Of King Saul it is said jokingly that when as a youth he went looking for his father’s asses, וַיִּמְצָאֵהוּ מַלְכוּת (va-yimtsa’ehu malkhut), kingship found him. The Talmud reports a joke of questionable taste that plays on our root. At weddings, it was customary to ask about the bride: מָצָא א מצֵא (matsa o motse?), Is the bride, as described in Proverbs, “a good find?” Or should we apply the misogynistic words of Ecclesiastes, who “finds woman bitter”? The Talmud uses the relative clause מַה מָצִינוּ (mah matsinu), “that we have found,” when it wants to ascribe similarity to a new situation.
In 1903, Hayyim Nahman Bialik lamented in his poem “On the Slaughter” that after the Kishinev Pogrom he looked for “a path to God,” but, he moans, לֹא מְצָאתִיו (lo metsativ), “I did not find it.”

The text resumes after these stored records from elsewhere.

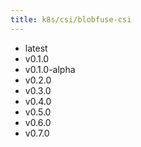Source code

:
 ```yaml
---
title: k8s/csi/blobfuse-csi
---
```

- latest
- v0.1.0
- v0.1.0-alpha
- v0.2.0
- v0.3.0
- v0.4.0
- v0.5.0
- v0.6.0
- v0.7.0
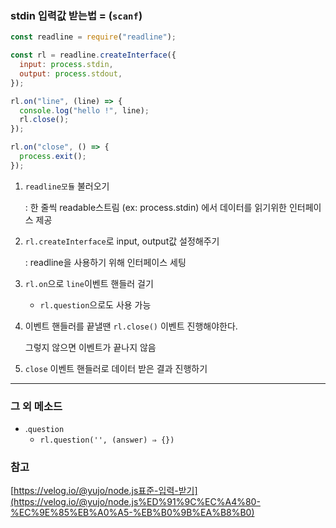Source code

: ### stdin 입력값 받는법 = (`scanf`)

```jsx
const readline = require("readline");

const rl = readline.createInterface({
  input: process.stdin,
  output: process.stdout,
});

rl.on("line", (line) => {
  console.log("hello !", line);
  rl.close();
});

rl.on("close", () => {
  process.exit();
});
```

1. `readline모듈` 불러오기

   : 한 줄씩 readable스트림 (ex: process.stdin) 에서 데이터를 읽기위한 인터페이스 제공

2. `rl.createInterface`로 input, output값 설정해주기

   : readline을 사용하기 위해 인터페이스 세팅

3. `rl.on`으로 `line`이벤트 핸들러 걸기
   - `rl.question`으로도 사용 가능
4. 이벤트 핸들러를 끝낼땐 `rl.close()` 이벤트 진행해야한다.

   그렇지 않으면 이벤트가 끝나지 않음

5. `close` 이벤트 핸들러로 데이터 받은 결과 진행하기

---

### 그 외 메소드

- .`question`
  - `rl.question('', (answer) ⇒ {})`

### 참고

[https://velog.io/@yujo/node.js표준-입력-받기](https://velog.io/@yujo/node.js%ED%91%9C%EC%A4%80-%EC%9E%85%EB%A0%A5-%EB%B0%9B%EA%B8%B0)
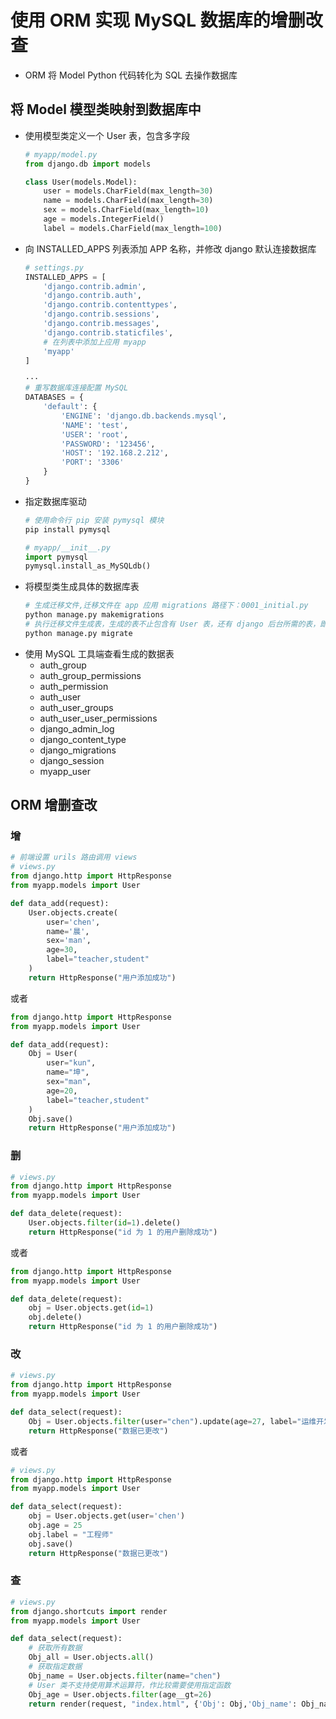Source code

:# 使用 ORM 实现 MySQL 数据库的增删改查
- ORM 将 Model Python 代码转化为 SQL 去操作数据库
## 将 Model 模型类映射到数据库中
- 使用模型类定义一个 User 表，包含多字段
    ```python
    # myapp/model.py
    from django.db import models

    class User(models.Model):
        user = models.CharField(max_length=30)
        name = models.CharField(max_length=30)
        sex = models.CharField(max_length=10)
        age = models.IntegerField()
        label = models.CharField(max_length=100)
    ```
- 向 INSTALLED_APPS 列表添加 APP 名称，并修改 django 默认连接数据库
    ```python
    # settings.py
    INSTALLED_APPS = [
        'django.contrib.admin',
        'django.contrib.auth',
        'django.contrib.contenttypes',
        'django.contrib.sessions',
        'django.contrib.messages',
        'django.contrib.staticfiles',
        # 在列表中添加上应用 myapp
        'myapp'
    ]

    ···
    # 重写数据库连接配置 MySQL
    DATABASES = {
        'default': {
            'ENGINE': 'django.db.backends.mysql',
            'NAME': 'test',
            'USER': 'root',
            'PASSWORD': '123456',
            'HOST': '192.168.2.212',
            'PORT': '3306'
        }
    }
    ```
- 指定数据库驱动
    ```bash
    # 使用命令行 pip 安装 pymysql 模块
    pip install pymysql
    ```
    ```python
    # myapp/__init__.py
    import pymysql
    pymysql.install_as_MySQLdb()
    ```
- 将模型类生成具体的数据库表
    ```python
    # 生成迁移文件,迁移文件在 app 应用 migrations 路径下：0001_initial.py
    python manage.py makemigrations
    # 执行迁移文件生成表，生成的表不止包含有 User 表，还有 django 后台所需的表，即 INSTALLED_APPS 列表下所有的应用都会生成表
    python manage.py migrate
    ```
- 使用 MySQL 工具端查看生成的数据表
    - auth_group
    - auth_group_permissions
    - auth_permission
    - auth_user
    - auth_user_groups
    - auth_user_user_permissions
    - django_admin_log
    - django_content_type
    - django_migrations
    - django_session
    - myapp_user

## ORM 增删查改
### 增
```python
# 前端设置 urils 路由调用 views
# views.py
from django.http import HttpResponse
from myapp.models import User

def data_add(request):
    User.objects.create(
        user='chen',
        name='晨',
        sex='man',
        age=30,
        label="teacher,student"
    )
    return HttpResponse("用户添加成功")
```
或者
```python
from django.http import HttpResponse
from myapp.models import User

def data_add(request):
    Obj = User(
        user="kun",
        name="坤",
        sex="man",
        age=20,
        label="teacher,student"
    )
    Obj.save()
    return HttpResponse("用户添加成功")
```
### 删
```python
# views.py
from django.http import HttpResponse
from myapp.models import User

def data_delete(request):
    User.objects.filter(id=1).delete()
    return HttpResponse("id 为 1 的用户删除成功")
```
或者
```python
from django.http import HttpResponse
from myapp.models import User

def data_delete(request):
    obj = User.objects.get(id=1)
    obj.delete()
    return HttpResponse("id 为 1 的用户删除成功")
```
### 改
```python
# views.py
from django.http import HttpResponse
from myapp.models import User

def data_select(request):
    Obj = User.objects.filter(user="chen").update(age=27, label="运维开发")
    return HttpResponse("数据已更改")
```
或者
```python
# views.py
from django.http import HttpResponse
from myapp.models import User

def data_select(request):
    obj = User.objects.get(user='chen')
    obj.age = 25
    obj.label = "工程师"
    obj.save()
    return HttpResponse("数据已更改")
```
### 查
```python
# views.py
from django.shortcuts import render
from myapp.models import User

def data_select(request):
    # 获取所有数据
    Obj_all = User.objects.all()
    # 获取指定数据
    Obj_name = User.objects.filter(name="chen")
    # User 类不支持使用算术运算符，作比较需要使用指定函数
    Obj_age = User.objects.filter(age__gt=26)
    return render(request, "index.html", {'Obj': Obj,'Obj_name': Obj_name,'Obj_age': Obj_age})
```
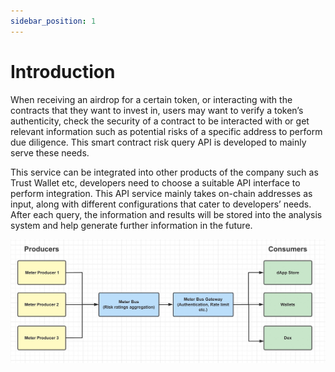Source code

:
 ```yaml
---
sidebar_position: 1
---
```


# Introduction

When receiving an airdrop for a certain token, or interacting with the contracts that they want to invest in, users may want to verify a token’s authenticity, check the security of a contract to be interacted with or get relevant information such as potential risks of a specific address to perform due diligence. This smart contract risk query API is developed to mainly serve these needs.

This service can be integrated into other products of the company such as Trust Wallet etc, developers need to choose a suitable API interface to perform integration. This API service mainly takes on-chain addresses as input, along with different configurations that cater to developers’ needs. After each query, the information and results will be stored into the analysis system and help generate further information in the future.

![](../../static/img/meter.jpeg)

Today, the root is used in idiomatic expressions, e.g., מצֵא חֵן בְּעֵינַי (motse hen be-enai), I like it, literally, it finds favor in my eyes. One who מִתְמָצֵא (mitmatse), is familiar with, his surroundings finds himself comfortable there. The English equivalent of מַמְצִיא (mamtsi) is inventor, from invenire, Latin for, to find. Is it מְצִיאוּתִי (metsi’uti), realistic, to look for both הָרָצוּי וְהַמָּצוּי (ha-ratsu’i ve-ha-matsu’i), what is desired and what is easily found? Everybody with a little Yiddish likes to find a מְצִיאָה (metsi’ah), bargain. If it is not on the shelves, ask about the store’s מְצַאי (metsai), inventory.
Look for the similar but different root מ‑צ‑ה (mem, tsadi, heh) in the upcoming Passover issue. At the Seder, when you find the afikoman, don’t add confusion by yelling, אֲנִי מְצָאתִיהָ (ani metsatiha), “I found [the matza]!”